(Items listed in a dataset)
* * *

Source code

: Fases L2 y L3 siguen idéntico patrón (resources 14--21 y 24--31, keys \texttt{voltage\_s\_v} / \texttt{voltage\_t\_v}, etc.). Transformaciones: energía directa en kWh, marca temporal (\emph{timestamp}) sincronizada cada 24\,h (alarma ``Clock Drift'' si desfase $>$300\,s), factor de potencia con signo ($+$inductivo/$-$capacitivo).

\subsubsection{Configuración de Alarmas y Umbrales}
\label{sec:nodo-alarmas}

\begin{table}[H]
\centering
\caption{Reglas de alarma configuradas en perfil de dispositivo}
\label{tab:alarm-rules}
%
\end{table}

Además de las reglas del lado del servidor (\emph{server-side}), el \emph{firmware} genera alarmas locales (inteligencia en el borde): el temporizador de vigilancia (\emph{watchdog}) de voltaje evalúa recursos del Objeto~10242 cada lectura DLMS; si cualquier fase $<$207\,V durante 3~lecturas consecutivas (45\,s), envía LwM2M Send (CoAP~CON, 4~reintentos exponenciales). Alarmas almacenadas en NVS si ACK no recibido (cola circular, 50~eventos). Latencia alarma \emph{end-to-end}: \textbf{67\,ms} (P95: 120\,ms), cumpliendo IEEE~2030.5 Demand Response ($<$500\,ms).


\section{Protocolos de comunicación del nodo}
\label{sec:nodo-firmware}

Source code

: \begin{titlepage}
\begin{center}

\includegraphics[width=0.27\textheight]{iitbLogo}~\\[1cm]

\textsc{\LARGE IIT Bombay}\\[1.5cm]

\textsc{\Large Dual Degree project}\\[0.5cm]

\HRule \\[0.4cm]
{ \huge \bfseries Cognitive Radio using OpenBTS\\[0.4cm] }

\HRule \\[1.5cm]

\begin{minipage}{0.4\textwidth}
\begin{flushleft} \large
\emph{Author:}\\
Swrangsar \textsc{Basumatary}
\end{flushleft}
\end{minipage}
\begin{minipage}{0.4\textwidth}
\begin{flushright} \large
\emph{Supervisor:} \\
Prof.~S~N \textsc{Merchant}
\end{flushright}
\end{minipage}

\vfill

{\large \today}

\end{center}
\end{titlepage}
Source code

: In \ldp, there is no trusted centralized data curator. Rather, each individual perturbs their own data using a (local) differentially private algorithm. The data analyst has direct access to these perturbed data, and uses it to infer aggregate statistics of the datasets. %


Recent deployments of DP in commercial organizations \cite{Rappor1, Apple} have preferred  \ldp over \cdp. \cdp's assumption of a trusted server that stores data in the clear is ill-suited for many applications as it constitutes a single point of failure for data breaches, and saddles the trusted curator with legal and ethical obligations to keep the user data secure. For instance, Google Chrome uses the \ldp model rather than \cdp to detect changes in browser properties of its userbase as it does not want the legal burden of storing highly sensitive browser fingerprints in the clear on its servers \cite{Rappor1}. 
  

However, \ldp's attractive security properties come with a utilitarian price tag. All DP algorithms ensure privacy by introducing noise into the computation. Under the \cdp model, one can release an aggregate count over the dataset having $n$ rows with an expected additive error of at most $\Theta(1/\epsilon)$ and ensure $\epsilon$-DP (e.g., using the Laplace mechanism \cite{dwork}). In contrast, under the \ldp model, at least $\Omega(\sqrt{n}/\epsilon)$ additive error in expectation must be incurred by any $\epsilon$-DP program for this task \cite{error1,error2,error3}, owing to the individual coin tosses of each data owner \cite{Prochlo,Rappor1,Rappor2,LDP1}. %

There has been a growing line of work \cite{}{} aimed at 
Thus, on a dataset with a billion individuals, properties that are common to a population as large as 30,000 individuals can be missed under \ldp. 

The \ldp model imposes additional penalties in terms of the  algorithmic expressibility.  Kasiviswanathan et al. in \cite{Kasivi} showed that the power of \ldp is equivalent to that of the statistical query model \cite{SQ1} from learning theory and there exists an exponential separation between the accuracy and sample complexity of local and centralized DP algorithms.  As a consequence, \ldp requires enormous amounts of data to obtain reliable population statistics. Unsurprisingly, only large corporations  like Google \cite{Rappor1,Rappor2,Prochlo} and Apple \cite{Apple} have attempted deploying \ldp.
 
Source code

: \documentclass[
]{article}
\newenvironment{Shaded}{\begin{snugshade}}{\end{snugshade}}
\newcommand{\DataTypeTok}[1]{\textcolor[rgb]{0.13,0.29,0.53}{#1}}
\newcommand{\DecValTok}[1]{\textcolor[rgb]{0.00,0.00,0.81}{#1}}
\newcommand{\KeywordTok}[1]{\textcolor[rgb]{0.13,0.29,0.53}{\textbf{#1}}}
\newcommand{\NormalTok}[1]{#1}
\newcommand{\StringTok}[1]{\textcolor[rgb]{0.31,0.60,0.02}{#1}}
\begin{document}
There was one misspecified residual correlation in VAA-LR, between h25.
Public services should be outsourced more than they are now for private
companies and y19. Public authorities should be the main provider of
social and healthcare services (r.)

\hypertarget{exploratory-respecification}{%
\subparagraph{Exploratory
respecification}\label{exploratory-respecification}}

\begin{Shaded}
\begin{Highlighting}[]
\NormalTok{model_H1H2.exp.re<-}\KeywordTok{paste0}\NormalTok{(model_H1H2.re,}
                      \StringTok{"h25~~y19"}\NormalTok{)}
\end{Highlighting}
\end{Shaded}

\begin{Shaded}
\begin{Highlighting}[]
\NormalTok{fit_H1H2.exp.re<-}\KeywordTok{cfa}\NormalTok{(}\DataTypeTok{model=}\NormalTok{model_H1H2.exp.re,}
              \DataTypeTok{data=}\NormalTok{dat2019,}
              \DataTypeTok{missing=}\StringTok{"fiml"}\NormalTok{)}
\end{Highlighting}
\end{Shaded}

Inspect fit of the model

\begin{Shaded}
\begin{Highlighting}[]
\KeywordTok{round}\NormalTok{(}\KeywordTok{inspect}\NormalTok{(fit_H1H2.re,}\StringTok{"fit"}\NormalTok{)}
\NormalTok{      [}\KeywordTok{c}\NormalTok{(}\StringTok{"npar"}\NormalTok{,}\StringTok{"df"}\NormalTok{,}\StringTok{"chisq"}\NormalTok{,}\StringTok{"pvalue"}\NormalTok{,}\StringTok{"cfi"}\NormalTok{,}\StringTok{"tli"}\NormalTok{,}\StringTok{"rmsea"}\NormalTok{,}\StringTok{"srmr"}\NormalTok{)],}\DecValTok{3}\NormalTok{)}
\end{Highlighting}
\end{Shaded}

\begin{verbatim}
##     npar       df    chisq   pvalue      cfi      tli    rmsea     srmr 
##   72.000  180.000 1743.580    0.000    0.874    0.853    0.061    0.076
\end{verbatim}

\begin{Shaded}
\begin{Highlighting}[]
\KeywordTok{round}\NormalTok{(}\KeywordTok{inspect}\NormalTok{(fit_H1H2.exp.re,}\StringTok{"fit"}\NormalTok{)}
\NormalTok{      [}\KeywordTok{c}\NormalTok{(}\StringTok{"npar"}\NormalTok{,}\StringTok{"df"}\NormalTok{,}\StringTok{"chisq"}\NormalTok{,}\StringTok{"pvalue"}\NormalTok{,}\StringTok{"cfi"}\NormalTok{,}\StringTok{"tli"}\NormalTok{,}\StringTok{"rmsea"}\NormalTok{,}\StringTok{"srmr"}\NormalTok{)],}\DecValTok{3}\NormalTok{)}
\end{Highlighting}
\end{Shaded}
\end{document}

* * *

## [Problem statement]
What is needed is a verbatim copy of every line in the records above from the one containing "There has been" down to the one containing "Thus, on a dataset", both included, and nothing more.

## [Completed task]
There has been a growing line of work \cite{}{} aimed at 
Thus, on a dataset with a billion individuals, properties that are common to a population as large as 30,000 individuals can be missed under \ldp. 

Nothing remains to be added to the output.